Say how many lines in the entries below have the word "events" in them, giving only the number.

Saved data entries
######

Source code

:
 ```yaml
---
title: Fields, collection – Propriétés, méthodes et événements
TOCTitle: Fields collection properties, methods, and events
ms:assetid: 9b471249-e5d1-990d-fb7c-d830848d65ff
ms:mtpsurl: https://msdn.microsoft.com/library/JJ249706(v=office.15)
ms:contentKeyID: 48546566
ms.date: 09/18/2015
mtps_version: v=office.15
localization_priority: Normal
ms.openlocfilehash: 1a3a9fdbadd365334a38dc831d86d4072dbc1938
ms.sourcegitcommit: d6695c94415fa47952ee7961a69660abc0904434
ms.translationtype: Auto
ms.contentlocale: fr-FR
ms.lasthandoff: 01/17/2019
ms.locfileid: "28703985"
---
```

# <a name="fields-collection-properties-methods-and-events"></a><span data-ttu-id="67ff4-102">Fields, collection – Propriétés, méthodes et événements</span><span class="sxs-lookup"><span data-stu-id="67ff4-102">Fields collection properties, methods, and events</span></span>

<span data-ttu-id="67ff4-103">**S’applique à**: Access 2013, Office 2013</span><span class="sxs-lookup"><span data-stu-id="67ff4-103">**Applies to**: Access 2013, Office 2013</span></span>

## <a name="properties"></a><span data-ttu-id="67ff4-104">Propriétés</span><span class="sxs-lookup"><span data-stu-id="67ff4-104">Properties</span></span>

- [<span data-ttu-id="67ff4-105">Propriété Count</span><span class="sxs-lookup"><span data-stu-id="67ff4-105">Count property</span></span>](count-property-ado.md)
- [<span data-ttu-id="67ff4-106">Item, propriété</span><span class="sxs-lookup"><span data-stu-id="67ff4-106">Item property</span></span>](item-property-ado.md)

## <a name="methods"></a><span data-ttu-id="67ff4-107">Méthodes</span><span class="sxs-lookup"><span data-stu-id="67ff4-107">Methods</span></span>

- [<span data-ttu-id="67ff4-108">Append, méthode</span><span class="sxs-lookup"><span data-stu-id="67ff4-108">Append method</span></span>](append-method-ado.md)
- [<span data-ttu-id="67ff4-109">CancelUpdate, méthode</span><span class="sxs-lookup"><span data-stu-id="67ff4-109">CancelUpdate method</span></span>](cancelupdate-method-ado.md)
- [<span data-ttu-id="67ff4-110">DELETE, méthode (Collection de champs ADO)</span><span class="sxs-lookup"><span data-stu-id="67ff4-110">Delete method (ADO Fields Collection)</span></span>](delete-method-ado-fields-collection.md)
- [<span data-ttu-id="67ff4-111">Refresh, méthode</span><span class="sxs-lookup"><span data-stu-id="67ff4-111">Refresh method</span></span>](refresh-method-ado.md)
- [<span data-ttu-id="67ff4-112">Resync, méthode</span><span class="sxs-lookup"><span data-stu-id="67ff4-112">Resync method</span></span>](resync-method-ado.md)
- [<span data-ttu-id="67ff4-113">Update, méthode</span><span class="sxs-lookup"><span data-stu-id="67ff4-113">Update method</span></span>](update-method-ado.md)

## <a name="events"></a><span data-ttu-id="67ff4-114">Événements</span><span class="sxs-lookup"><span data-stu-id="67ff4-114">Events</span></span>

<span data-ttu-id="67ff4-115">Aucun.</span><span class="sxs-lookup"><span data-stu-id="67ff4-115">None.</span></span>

######

Answer for this exercise:
3